* **ABOUT THIS TASK**: The output is the lines below from the one with "A fun look at" through the one with "<!-- #public #podcast #heavy-strategy -->", both included, printed exactly and with no other line.

***** DATA FOR THIS TASK *****

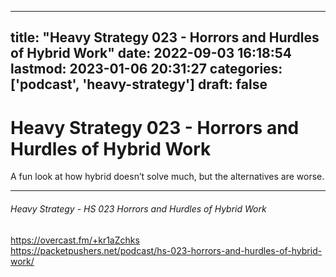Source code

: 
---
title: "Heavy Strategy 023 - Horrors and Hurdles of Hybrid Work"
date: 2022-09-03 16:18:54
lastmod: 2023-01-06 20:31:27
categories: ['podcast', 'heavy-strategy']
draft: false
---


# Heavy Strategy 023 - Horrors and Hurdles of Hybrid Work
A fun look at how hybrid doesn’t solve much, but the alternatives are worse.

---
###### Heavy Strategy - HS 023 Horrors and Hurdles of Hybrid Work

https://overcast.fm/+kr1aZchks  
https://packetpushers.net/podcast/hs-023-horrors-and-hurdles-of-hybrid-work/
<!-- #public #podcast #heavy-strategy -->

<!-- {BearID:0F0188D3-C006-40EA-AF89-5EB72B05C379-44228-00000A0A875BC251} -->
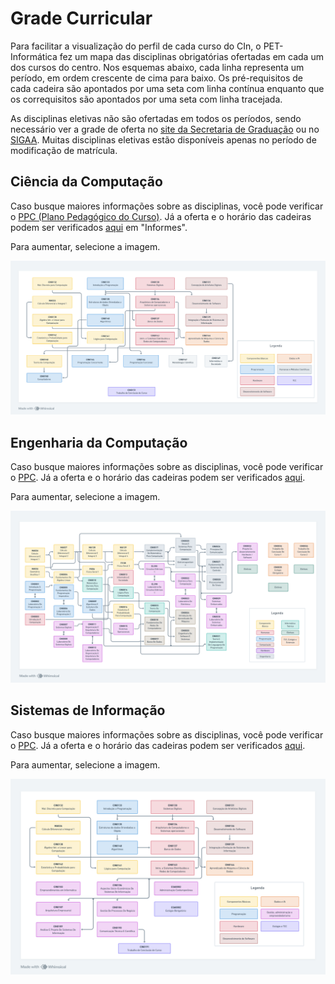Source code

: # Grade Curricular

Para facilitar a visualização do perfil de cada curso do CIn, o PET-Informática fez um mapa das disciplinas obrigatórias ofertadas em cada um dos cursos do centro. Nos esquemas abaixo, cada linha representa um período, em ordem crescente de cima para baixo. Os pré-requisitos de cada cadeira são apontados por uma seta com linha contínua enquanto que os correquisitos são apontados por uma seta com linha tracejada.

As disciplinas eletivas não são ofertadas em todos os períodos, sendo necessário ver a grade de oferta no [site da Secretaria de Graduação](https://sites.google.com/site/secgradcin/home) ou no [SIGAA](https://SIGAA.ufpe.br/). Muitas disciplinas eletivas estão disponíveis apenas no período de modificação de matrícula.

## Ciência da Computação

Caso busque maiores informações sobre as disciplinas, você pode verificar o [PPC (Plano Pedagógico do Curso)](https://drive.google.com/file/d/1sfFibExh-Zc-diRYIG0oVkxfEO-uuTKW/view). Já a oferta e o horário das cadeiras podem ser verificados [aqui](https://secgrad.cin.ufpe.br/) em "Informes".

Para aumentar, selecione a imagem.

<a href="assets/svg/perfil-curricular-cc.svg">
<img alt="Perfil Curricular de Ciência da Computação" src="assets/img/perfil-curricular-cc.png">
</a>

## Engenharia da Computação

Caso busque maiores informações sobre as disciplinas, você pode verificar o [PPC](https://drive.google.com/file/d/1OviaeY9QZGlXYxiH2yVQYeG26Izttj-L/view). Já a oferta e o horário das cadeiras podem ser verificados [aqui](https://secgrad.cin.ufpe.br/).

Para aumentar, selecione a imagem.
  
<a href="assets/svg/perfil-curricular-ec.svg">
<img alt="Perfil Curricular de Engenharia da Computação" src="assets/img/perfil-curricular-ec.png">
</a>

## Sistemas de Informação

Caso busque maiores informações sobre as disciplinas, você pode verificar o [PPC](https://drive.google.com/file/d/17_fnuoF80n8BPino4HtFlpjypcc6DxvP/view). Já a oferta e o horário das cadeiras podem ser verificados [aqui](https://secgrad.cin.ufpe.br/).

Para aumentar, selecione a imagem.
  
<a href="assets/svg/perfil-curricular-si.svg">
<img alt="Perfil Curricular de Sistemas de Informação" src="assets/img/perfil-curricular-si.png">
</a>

*****
***** DATA FOR THIS TASK *****

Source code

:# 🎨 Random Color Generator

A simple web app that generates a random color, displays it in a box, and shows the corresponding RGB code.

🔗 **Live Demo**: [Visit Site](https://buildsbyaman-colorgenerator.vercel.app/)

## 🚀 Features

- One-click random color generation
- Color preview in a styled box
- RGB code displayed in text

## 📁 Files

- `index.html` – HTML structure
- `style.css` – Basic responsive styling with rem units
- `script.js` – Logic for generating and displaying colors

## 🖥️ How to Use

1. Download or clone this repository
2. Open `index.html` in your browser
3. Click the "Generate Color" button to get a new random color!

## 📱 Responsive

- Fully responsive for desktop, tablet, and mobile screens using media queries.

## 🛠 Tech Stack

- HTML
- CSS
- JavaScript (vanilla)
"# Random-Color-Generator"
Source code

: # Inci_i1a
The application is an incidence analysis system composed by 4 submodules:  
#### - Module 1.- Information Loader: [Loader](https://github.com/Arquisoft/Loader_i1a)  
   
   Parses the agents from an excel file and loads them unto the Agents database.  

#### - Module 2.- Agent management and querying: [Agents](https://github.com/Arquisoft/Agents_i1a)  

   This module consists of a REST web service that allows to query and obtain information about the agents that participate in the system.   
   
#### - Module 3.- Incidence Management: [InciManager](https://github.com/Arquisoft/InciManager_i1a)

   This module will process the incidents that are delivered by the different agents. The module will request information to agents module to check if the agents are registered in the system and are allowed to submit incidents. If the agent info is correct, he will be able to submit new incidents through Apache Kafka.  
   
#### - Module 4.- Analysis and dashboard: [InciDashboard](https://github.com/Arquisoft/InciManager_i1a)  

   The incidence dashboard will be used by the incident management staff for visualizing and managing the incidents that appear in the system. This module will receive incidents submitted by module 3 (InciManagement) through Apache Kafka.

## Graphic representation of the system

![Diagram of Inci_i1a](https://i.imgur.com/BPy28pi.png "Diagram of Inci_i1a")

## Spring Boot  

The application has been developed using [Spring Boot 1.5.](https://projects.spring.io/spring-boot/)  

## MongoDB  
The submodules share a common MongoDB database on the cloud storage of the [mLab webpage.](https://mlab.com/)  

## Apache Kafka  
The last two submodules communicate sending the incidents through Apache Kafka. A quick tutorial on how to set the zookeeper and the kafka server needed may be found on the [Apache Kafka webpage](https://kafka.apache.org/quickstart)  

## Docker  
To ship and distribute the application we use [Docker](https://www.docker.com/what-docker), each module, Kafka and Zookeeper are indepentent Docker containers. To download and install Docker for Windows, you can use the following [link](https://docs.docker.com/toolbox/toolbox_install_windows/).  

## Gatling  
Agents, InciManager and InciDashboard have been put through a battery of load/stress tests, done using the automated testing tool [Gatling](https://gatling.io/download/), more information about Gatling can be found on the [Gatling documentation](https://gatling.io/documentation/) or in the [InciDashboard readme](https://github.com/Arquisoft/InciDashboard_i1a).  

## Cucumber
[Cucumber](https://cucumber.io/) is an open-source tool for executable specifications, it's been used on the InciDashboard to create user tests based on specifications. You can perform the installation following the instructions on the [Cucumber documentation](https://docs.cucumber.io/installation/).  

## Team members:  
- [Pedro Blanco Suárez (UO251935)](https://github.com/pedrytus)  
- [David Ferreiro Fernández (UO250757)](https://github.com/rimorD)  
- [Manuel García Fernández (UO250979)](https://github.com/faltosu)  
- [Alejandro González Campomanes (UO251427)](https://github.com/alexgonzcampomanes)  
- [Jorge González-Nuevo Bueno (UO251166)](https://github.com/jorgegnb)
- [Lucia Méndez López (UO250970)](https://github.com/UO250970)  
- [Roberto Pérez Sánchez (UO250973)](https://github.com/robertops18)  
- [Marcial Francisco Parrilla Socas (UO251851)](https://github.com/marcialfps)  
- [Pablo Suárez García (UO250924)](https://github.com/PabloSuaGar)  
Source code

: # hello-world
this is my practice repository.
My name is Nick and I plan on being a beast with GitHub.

*****

* **FINISHED TASK**:
A fun look at how hybrid doesn’t solve much, but the alternatives are worse.

---
###### Heavy Strategy - HS 023 Horrors and Hurdles of Hybrid Work

https://overcast.fm/+kr1aZchks  
https://packetpushers.net/podcast/hs-023-horrors-and-hurdles-of-hybrid-work/
<!-- #public #podcast #heavy-strategy -->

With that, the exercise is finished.